TNFAIP3 (tumor necrosis factor-α induced protein 3) gene encodes A20, an inhibitor of nuclear factor-κB (NF-κB) activation, and is a susceptibility gene for autoimmune diseases including systemic lupus erythematosus14,15 or rheumatoid arthritis16,17. A20 is a negative regulator of the NLRP3 inflammasome and myeloid cell specific deletion of A20 caused spontaneous arthritis in mice18. Analogically, inflammasome was activated in monocytes of non-transplanted AIH children and liver-transplanted children with de novo autoimmune hepatitis, but increased expression of A20 was observed in monocytes of liver-transplanted children without de novo autoimmune hepatitis19. Thus, A20 plays some important roles against autoimmune diseases.
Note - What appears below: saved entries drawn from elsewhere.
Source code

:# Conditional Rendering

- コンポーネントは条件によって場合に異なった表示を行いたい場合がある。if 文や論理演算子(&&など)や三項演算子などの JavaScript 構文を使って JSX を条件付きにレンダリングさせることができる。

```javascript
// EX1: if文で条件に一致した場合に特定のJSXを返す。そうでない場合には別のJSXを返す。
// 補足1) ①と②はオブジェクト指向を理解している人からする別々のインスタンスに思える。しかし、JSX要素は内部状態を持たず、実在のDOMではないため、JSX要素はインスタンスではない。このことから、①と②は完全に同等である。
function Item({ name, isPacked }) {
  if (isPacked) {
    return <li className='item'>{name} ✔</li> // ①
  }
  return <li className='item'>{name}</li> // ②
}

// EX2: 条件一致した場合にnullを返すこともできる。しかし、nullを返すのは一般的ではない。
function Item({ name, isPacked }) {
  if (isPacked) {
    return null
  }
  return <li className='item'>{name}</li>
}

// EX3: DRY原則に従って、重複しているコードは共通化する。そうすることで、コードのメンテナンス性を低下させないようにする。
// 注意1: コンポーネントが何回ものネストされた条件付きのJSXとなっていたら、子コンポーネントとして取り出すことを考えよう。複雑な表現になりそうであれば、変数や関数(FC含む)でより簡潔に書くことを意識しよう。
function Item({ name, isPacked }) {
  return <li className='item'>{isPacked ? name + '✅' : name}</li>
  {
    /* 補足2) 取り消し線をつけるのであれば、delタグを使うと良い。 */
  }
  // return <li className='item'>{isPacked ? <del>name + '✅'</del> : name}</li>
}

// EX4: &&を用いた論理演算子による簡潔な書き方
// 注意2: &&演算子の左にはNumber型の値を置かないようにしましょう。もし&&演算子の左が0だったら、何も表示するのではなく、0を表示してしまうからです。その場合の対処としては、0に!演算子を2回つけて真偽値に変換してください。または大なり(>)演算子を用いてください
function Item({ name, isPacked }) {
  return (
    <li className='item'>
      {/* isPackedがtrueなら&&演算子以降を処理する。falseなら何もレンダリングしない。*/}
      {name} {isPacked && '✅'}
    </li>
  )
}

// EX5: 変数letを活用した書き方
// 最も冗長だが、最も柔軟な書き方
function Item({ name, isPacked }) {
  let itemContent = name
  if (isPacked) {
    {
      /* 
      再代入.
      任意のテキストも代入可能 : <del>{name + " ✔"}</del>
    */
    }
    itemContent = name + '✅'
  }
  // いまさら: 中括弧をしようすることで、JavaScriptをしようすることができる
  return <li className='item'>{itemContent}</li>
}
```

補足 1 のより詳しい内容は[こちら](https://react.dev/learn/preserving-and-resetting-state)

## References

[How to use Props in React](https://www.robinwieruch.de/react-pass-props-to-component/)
Recent studies reported that loss of function (nonsense or frameshift variants) or deleterious missense variants (variants that changed amino acid residues on positions highly conserved across orthologs) in TNFAIP3 dominantly caused an autoinflammatory disease with Behçet’s disease-like symptoms, the haploinsufficiency of A20 syndrome (HA20)20,21,22. However, the symptoms of HA20 also included those of autoimmune diseases, arthritis, nephritis, vasculitis, or hepatitis23. Thus, we investigated the variants in the coding regions of TNFAIP3 gene of Japanese AIH patients by the cycle sequencing method and tried to compare the frequencies of deleterious TNFAIP3 alleles of AIH or AIH with cirrhosis with those of Japanese controls.
Results
Associations of deleterious alleles in TNFAIP3 with AIH with cirrhosis
The exons and its boundaries of TNFAIP3 gene were amplified by 9 primer sets to detect variants by the direct sequencing method. Seven single nucleotide variants were found in the coding regions of TNFAIP in 360 AIH patients. No variant was detected in the splice sites of TNFAIP3 gene and no insertion or deletion was found. Two (rs200595071 and rs769014911) of these variants were synonymous and the other five were non-synonymous. Of these five non-synonymous variants, three variants [c.116A > G (p.H39R, chr6:137871343 in GRCh38), c.305A > G (rs146534657, p.N102S, chr6:137874854), and c.1897G > C (p.E633Q, chr6:137879342)] were predicted to be deleterious (probably damaging, affect protein function, disease causing, or deleterious) by all five protein prediction algorithms, and two [c.380T > G (rs2230926, p.F127C, chr6:137874929) and c.2140C > T (rs369155845, p.P714S, chr6:137881086)] were predicted to be neutral (benign, tolerated, polymorphism, or neutral) by all. Thirteen alleles of these three deleterious variants (one c.116A > G, eleven c.305A > G, and one c.1897G > C, Fig. S1) were detected in twelve AIH patients and one was estimated to be a compound heterozygote for c.116A > G and c.305A > G.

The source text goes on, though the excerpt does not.